3 Mayıs’ı hazırlayan olaylara baktığımızda kısaca şu görülür:
Dönemin Başbakanı Şükrü Saracoğlu 5 Ağustos 1942’de TBMM’de yaptığı konuşmada şunları söyler: “Biz Türk’üz, Türkçüyüz ve daima Türkçü kalacağız. Bizim için Türkçülük bir kan meselesi olduğu kadar bir vicdan ve kültür meselesidir. Biz azalan veya azaltan Türkçü değil, çoğalan ve çoğaltan Türkçüyüz. Ve her vakit bu istikamette çalışacağız.”
Nihal Atsız dönemin Başbakanı Şükrü Saracoğlu’na Orhun Dergisi’nde 1 Mart 1944’te ve yine bir ay sonra 1 Nisan 1944’te olmak üzere iki açık mektup kaleme alır. Bu mektuplarda Başbakan’a komünizmle ilgili şikayet ve uyarıda bulunur. Şikayet edilenlerin arasında Ahmed Cevad Emre, Sabahattin Ali, Sadrettin Celal Antel ve Hasan Âli Yücel de vardır.

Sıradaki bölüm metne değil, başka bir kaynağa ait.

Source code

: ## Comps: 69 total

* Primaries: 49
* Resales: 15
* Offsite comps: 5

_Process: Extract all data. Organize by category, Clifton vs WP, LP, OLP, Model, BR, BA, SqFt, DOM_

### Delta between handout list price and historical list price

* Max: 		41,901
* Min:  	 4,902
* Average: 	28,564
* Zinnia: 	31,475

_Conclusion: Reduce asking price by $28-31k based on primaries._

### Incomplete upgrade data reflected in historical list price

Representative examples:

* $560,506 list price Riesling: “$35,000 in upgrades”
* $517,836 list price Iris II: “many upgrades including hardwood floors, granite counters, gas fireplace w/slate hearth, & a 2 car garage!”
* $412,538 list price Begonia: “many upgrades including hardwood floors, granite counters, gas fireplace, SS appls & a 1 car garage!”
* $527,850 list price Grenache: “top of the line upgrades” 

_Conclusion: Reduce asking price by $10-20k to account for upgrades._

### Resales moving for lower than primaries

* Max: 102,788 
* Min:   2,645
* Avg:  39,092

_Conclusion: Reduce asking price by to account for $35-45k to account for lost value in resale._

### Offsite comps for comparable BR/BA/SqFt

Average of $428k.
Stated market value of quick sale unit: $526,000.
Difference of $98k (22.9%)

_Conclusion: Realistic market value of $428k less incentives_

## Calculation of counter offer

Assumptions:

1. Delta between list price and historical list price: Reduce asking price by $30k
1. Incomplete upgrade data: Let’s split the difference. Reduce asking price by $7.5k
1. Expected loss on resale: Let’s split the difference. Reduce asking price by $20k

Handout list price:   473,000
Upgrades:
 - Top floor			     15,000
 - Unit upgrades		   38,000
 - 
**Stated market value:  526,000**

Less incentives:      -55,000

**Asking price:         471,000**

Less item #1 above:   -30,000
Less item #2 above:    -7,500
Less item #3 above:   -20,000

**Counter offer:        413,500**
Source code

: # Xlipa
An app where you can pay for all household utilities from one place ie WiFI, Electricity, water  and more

Atsız, Sabahattin Ali tarafından mahkemeye verilir. 26 Nisan 1944’te Ankara’da başlayan ilk mahkeme, dönemin gençleri tarafından hınca hınç doldurulur. Mahkeme, 3 Mayıs 1944’e ertelenir.
Tarihte 3 Mayıs Olayları adıyla anılan olaylar Nihal Atsız’ın, hakkında açılan dava için Ankara’ya geldiği sırada başlar. Mahkeme salonuna giremeyen gençler Ulus Meydanı’na doğru yürüyüşe geçerler. Burada İstiklal Marşı söyleyip, komünizm aleyhinde sloganlar atarlar. Kafile Ulus Meydanı’ndan sonra Başbakan Şükrü Saraçoğlu ile görüşmek ister. Ancak bunda başarılı olamazlar. Milliyetçi gençlerin gösterileri hükümet tarafından şiddete başvurularak önlenir. Artık ok yaydan çıkmış, tek parti iktidarına karşı gençlik demokratik direnme hakkını kullanmaya başlamıştır. Çıkan olaylarda 165 üniversite öğrencisi genç tutuklanmıştır.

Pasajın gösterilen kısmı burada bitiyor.